What you will do:
Only one stretch of the listing below is wanted. Give it again exactly, from the line with "(Note the syntax: to" through the line with "Now you can".

Data for this task:
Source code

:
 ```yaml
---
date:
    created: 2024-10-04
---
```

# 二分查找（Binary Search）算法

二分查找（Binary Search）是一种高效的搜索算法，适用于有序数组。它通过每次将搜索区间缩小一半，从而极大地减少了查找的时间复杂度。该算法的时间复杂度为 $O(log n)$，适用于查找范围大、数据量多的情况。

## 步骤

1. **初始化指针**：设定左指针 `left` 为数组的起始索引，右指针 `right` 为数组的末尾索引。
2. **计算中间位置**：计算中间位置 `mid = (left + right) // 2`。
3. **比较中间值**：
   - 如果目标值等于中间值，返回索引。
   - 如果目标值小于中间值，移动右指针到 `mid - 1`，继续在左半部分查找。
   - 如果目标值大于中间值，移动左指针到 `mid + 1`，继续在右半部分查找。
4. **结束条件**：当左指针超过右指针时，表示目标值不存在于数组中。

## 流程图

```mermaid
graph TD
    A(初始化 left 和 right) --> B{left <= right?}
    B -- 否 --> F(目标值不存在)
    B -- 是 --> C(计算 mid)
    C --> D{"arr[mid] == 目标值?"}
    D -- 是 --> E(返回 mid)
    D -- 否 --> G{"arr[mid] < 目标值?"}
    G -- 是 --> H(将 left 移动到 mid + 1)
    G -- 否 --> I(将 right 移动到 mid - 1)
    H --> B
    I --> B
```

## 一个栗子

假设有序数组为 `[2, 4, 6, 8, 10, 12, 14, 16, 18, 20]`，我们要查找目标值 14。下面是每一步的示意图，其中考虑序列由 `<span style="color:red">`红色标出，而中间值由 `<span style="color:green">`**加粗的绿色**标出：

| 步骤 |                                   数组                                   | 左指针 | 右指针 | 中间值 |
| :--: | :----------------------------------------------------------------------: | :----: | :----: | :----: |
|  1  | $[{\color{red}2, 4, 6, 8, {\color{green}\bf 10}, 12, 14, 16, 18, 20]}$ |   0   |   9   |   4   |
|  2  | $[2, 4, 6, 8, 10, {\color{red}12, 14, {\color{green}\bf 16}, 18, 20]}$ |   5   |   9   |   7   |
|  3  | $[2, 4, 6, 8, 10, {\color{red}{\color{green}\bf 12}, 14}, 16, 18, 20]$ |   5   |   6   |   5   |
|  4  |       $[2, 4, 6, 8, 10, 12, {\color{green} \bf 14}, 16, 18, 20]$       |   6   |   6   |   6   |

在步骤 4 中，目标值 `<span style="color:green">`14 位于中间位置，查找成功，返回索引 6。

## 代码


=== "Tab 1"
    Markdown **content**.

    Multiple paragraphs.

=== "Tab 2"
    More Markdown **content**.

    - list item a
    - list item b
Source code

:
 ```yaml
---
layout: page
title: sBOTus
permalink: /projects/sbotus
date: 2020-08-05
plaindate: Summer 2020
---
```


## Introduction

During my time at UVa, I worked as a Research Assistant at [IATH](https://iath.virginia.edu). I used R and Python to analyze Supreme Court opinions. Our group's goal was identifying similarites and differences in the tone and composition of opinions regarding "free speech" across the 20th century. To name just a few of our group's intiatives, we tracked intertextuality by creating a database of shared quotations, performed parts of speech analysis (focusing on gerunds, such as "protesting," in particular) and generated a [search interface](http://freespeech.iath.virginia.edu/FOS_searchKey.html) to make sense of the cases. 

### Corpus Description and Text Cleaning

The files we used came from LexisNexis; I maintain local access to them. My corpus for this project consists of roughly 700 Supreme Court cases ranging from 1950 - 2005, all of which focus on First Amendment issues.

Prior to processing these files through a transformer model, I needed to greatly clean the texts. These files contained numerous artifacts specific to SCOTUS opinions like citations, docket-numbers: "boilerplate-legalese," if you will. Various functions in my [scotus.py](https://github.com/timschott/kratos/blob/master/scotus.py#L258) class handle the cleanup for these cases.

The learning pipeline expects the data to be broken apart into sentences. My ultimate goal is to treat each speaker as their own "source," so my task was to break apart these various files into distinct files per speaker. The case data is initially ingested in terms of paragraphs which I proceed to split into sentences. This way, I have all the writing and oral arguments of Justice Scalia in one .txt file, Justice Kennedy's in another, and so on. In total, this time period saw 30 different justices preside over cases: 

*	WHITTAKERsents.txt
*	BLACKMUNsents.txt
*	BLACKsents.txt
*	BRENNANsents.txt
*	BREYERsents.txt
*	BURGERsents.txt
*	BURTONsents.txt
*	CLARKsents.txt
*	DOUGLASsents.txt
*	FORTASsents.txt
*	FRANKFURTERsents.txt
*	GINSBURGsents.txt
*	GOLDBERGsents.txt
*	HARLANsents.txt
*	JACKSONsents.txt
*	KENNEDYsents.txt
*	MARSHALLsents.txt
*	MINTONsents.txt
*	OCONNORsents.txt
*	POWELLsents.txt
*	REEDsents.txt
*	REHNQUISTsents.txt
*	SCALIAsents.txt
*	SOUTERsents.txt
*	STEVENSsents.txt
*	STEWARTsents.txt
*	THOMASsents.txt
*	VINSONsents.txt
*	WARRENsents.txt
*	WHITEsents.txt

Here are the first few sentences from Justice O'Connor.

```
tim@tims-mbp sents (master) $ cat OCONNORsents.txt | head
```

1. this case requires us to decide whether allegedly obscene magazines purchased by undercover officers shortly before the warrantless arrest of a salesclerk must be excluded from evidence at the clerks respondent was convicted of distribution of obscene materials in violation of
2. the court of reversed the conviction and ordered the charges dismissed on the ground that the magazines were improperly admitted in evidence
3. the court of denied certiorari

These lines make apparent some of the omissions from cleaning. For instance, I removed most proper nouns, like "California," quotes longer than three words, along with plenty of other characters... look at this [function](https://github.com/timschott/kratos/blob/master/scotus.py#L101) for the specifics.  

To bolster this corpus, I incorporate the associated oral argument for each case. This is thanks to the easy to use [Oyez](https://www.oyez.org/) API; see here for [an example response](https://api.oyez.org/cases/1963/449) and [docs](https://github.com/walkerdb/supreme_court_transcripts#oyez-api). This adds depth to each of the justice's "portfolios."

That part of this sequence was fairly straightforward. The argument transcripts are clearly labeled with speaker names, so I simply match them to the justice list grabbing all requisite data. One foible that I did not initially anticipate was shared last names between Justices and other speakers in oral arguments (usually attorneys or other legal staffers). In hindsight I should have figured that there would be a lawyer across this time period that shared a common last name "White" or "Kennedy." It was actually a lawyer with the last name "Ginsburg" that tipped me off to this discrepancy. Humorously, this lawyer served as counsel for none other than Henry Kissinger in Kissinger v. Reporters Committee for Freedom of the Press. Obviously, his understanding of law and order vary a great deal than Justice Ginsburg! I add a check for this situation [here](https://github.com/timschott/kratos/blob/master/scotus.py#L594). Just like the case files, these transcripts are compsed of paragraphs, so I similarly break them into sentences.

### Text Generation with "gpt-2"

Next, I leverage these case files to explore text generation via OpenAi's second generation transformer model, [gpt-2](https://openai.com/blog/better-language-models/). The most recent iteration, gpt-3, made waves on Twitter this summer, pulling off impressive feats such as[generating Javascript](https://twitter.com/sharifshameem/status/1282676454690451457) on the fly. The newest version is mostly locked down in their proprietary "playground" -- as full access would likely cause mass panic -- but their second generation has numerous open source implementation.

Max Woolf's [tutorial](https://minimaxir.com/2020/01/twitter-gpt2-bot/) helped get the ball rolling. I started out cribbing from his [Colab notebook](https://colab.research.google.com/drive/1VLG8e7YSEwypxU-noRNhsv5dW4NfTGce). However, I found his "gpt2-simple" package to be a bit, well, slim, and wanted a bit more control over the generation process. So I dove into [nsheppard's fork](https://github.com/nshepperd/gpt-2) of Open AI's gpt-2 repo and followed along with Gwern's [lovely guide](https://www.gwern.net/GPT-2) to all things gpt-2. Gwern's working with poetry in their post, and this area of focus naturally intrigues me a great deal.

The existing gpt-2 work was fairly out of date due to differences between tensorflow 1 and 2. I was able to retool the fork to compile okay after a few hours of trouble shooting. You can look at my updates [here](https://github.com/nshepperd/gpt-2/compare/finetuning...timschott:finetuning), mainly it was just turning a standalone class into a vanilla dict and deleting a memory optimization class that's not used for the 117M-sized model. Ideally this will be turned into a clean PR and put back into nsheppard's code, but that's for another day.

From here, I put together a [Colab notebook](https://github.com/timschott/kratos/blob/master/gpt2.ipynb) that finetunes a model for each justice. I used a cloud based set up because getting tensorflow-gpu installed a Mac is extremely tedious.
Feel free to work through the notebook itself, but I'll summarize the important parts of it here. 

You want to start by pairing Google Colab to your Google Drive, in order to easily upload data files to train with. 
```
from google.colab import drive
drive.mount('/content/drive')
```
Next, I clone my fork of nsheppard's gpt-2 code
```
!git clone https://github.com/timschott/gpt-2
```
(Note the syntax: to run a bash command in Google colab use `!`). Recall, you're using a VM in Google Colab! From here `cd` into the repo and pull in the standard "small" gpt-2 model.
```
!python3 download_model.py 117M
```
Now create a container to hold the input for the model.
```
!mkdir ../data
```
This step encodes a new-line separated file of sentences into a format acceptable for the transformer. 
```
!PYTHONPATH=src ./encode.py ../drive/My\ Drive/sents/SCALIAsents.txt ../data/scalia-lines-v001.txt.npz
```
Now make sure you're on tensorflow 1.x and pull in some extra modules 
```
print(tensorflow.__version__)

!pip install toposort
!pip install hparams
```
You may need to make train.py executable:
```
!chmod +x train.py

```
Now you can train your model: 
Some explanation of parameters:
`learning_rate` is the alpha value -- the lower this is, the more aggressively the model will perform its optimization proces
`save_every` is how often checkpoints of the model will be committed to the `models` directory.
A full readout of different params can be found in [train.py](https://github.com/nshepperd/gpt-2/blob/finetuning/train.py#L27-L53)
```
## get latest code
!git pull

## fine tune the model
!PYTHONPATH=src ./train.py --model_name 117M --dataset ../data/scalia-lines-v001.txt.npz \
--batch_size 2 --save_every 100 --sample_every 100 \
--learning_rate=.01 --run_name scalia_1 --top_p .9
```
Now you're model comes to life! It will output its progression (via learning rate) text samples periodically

Completed exercise:
(Note the syntax: to run a bash command in Google colab use `!`). Recall, you're using a VM in Google Colab! From here `cd` into the repo and pull in the standard "small" gpt-2 model.
```
!python3 download_model.py 117M
```
Now create a container to hold the input for the model.
```
!mkdir ../data
```
This step encodes a new-line separated file of sentences into a format acceptable for the transformer. 
```
!PYTHONPATH=src ./encode.py ../drive/My\ Drive/sents/SCALIAsents.txt ../data/scalia-lines-v001.txt.npz
```
Now make sure you're on tensorflow 1.x and pull in some extra modules 
```
print(tensorflow.__version__)

!pip install toposort
!pip install hparams
```
You may need to make train.py executable:
```
!chmod +x train.py

```
Now you can train your model: 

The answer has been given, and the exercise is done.